Hollywoodland | Dec 13 2010 |

This December 1955 cover of Inside asks why Hollywood fears Louella Parsons. And the answer is because Parsons was at the time arguably the most important tastemaker in the world. Louella Parsons, née Luella Rose Oettinger, was the first person to write a true gossip column, beginning in 1914 when she worked for the Chicago Record Herald. Later, publisher William Randolph Hearst gave her a column in the Los Angeles Examiner that was eventually syndicated to 600 papers worldwide, which amounted to a readership of about twenty million people.
Parsons considered herself Hollywood’s moral watchdog and didn’t think twice about damaging the careers of celebrities she believed had behaved badly. She was also the gatekeeper of success for aspiring starlets—a few negative words in her column and a lifetime’s dream was shattered. The irony of all this self-righteousness is that she may have earned her column as a reward for helping cover up a killing.
The story goes that powerful publisher William Randolph Hearst either accidentally or intentionally shot producer Thomas Ince in the head while cruising with Ince, Hopper, and other guests on his 200-foot yacht the Oneida. While it’s impossible to say if this is true, it’s interesting that the guests on Hearst’s boat all had wildly different stories about what happened. Several, including Charlie Chaplin, denied ever being on the cruise, a claim that was contradicted by other guests. Hearst’s papers went the opposite route, reporting in unison that it was Ince who had never been on the boat. Instead, they claimed he died of a heart attack on Hearst’s ranch in San Simeon.
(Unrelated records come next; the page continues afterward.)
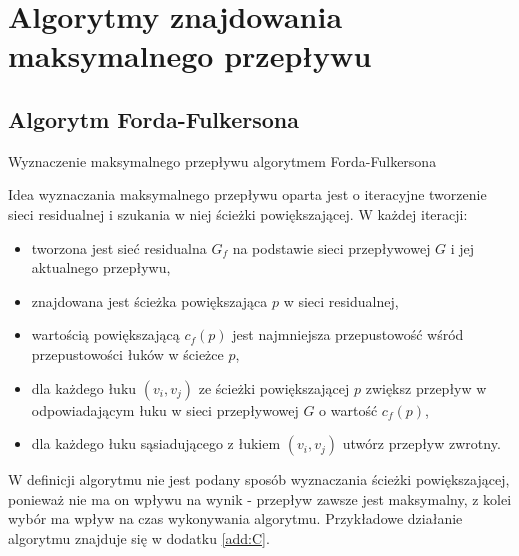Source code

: \section{Algorytmy znajdowania maksymalnego przepływu}
\subsection{Algorytm Forda-Fulkersona}\label{ssec:FordFulkersonAnaliza}
\begin{algorithm}[H]
	\caption{Wyznaczenie maksymalnego przepływu algorytmem Forda-Fulkersona}\label{fordFulkersonPseudo}
	\begin{algorithmic}
				\EndFor
			\EndWhile\space
		\EndProcedure
	\end{algorithmic}
\end{algorithm}\noindent
Idea wyznaczania maksymalnego przepływu oparta jest o iteracyjne tworzenie sieci residualnej i szukania w niej ścieżki powiększającej. W każdej iteracji:
\begin{itemize}
	\item tworzona jest sieć residualna $ G_f $ na podstawie sieci przepływowej $ G $ i jej aktualnego przepływu,
	\item znajdowana jest ścieżka powiększająca $ p $ w sieci residualnej,
	\item wartością powiększającą $ c_f(p) $ jest najmniejsza przepustowość wśród przepustowości łuków w ścieżce $ p $,
	\item dla każdego łuku $ (v_i,v_j) $ ze ścieżki powiększającej $ p $ zwiększ przepływ w odpowiadającym łuku w sieci przepływowej $ G $ o wartość $ c_f(p) $,
	\item dla każdego łuku sąsiadującego z łukiem $ (v_i,v_j) $ utwórz przepływ zwrotny. 
\end{itemize}
W definicji algorytmu nie jest podany sposób wyznaczania ścieżki powiększającej, ponieważ nie ma on wpływu na wynik - przepływ zawsze jest maksymalny, z kolei wybór ma wpływ na czas wykonywania algorytmu. Przykładowe działanie algorytmu znajduje się w dodatku \ref{add:C}.
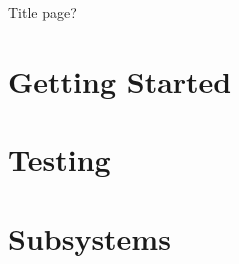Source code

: \documentclass[12pt]{article}
\begin{document}
Title page?
\pagebreak

\tableofcontents

\section{Getting Started}


\section{Testing}

\pagebreak


\pagebreak


\pagebreak

\section{Subsystems}

\pagebreak


\pagebreak


\pagebreak


\pagebreak
\end{document}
Later the story was revised—he had been on the boat, but had taken ill, left for Los Angeles by train, and died en route. By legal standards, it would be impossible to prove a cover-up took place. But by the lesser standards of plain logic, there’s no doubt that when a guy gets sick and has to leave a boat, people don’t fall over themselves making up conflicting stories about what happened.
The aftermath of the incident was just as curious. Ince’s widow refused to allow an autopsy and had her husband immediately cremated. Hearst then set her up with a trust fund and she left for Europe, never to return. It was also around then that Hearst gave Parsons was a contract to be a columnist for his influential Examiner newspaper.
All these gifts were, at the very least, cases of extremely suspicious timing, but Ince’s death was never seriously investigated. A token police inquiry predictably turned up nothing, and all the lies were papered over. Louella Parsons didn’t squander her Devil’s bargain—if indeed that’s what it was. From her post at the Examiner she ruled Hollywood for thirty years, a moral arbiter who in all likelihood had a secret in her past that dwarfed any of those she revealed in her column.